**What is required**
If a line in the data below includes the string "April", please return a copy of it.

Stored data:

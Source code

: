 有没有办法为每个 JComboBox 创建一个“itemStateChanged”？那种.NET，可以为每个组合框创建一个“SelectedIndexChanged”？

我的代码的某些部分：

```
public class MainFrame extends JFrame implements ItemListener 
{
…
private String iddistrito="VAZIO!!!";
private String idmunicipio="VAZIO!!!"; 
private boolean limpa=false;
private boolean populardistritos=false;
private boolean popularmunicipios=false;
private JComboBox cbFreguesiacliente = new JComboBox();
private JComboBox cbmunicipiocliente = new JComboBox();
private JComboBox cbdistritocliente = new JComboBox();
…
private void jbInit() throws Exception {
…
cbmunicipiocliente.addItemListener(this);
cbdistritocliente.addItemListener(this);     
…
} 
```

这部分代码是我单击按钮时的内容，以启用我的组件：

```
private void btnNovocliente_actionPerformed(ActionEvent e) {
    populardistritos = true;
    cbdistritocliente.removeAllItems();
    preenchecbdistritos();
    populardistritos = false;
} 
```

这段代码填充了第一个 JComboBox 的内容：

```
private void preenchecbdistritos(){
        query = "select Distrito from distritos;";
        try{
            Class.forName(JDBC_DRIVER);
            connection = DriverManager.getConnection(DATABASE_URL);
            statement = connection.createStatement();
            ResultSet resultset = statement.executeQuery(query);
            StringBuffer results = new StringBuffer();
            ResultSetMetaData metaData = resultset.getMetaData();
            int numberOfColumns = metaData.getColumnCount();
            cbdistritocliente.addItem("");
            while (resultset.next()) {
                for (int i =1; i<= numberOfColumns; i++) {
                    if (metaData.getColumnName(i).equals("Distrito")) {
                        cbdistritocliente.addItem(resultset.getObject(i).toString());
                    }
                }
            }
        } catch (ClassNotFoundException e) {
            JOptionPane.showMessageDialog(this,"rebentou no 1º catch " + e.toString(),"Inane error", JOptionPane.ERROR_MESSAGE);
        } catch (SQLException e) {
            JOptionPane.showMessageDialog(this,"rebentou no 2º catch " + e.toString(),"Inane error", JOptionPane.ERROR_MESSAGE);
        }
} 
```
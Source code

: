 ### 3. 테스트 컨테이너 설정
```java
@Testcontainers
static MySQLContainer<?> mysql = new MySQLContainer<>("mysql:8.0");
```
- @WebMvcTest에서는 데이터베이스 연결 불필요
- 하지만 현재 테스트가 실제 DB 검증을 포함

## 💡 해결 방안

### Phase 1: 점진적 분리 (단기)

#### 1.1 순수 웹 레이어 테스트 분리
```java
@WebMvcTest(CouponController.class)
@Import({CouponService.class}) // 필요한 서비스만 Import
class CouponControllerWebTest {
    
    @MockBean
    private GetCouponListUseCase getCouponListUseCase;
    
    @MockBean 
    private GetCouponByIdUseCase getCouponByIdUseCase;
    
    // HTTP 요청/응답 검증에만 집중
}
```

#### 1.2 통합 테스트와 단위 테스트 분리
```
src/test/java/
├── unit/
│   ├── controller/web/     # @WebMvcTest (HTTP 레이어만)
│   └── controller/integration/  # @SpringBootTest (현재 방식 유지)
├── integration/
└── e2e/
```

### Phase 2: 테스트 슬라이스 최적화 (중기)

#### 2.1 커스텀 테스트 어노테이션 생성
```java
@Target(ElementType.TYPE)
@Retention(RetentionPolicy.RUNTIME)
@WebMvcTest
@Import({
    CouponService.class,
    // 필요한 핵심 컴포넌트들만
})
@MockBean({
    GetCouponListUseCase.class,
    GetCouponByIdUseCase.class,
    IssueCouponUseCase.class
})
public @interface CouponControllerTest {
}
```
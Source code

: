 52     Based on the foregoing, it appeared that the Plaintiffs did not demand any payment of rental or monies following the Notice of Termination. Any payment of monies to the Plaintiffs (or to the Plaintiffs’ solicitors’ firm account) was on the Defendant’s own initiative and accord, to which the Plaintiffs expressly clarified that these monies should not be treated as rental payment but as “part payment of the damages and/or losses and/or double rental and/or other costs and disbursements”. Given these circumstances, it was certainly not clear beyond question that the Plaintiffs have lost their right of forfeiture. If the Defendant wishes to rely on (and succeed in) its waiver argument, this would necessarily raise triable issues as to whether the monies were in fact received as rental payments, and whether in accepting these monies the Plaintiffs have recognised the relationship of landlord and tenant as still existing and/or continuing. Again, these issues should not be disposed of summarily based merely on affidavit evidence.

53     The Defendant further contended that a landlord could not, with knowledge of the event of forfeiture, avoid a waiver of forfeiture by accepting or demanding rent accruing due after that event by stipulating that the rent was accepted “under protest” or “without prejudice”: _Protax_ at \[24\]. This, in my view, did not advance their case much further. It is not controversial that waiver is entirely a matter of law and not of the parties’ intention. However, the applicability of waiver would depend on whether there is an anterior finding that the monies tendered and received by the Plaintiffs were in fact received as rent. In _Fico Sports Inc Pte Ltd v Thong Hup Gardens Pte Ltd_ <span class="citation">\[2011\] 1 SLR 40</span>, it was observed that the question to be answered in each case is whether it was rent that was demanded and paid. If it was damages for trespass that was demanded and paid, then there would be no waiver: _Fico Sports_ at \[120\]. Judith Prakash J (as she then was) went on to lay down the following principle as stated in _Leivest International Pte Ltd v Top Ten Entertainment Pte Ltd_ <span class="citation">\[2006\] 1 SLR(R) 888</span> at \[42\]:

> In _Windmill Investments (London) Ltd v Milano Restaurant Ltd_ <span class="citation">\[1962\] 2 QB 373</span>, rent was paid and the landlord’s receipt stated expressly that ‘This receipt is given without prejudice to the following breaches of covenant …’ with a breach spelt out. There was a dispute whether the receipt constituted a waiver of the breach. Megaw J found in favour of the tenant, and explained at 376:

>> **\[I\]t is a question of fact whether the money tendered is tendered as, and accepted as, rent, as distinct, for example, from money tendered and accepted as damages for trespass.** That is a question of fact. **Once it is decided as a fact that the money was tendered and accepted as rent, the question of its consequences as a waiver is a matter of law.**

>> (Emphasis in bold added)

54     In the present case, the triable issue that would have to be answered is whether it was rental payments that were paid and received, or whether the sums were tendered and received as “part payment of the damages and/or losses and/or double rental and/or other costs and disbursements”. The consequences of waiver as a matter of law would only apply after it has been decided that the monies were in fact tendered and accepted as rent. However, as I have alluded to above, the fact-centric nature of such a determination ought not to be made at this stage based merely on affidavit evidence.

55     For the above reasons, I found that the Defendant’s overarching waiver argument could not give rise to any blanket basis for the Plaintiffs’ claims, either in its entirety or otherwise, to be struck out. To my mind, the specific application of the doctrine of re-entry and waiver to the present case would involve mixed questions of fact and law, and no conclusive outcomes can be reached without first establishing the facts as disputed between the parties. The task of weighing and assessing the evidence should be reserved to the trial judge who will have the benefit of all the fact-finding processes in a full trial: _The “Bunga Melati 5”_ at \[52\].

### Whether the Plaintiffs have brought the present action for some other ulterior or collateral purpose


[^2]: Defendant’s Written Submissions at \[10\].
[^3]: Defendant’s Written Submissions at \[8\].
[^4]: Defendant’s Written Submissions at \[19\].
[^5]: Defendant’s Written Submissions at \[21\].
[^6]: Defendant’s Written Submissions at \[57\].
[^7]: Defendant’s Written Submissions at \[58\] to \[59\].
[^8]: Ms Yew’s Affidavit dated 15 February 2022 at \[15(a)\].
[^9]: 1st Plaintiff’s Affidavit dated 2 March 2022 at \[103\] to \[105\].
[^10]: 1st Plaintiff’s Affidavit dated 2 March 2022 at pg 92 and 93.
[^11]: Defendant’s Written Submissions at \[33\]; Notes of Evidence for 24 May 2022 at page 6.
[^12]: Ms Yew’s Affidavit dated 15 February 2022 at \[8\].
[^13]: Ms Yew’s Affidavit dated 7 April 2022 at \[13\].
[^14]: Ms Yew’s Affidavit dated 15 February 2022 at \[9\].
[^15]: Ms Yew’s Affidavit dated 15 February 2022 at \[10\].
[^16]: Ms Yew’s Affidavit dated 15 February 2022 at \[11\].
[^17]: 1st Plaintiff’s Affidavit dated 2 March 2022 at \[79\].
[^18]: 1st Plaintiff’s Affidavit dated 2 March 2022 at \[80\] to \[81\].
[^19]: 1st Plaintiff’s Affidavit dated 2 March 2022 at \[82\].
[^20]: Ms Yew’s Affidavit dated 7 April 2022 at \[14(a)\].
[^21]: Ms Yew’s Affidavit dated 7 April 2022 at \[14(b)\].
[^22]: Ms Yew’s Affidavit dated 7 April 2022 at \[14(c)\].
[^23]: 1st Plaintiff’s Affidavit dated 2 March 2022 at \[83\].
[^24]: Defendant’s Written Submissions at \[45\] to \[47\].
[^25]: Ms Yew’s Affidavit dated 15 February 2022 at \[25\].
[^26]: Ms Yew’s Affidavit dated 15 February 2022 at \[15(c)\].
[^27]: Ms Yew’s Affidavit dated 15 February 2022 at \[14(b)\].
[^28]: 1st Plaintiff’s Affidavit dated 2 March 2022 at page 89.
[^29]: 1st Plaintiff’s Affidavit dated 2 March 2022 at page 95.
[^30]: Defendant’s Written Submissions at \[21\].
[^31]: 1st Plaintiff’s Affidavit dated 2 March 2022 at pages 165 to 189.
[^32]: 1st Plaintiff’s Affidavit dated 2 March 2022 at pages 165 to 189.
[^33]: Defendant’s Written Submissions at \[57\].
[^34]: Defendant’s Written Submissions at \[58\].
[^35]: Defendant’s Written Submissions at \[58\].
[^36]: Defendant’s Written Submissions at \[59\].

**Expected output**
[^13]: Ms Yew’s Affidavit dated 7 April 2022 at \[13\].
[^20]: Ms Yew’s Affidavit dated 7 April 2022 at \[14(a)\].
[^21]: Ms Yew’s Affidavit dated 7 April 2022 at \[14(b)\].
[^22]: Ms Yew’s Affidavit dated 7 April 2022 at \[14(c)\].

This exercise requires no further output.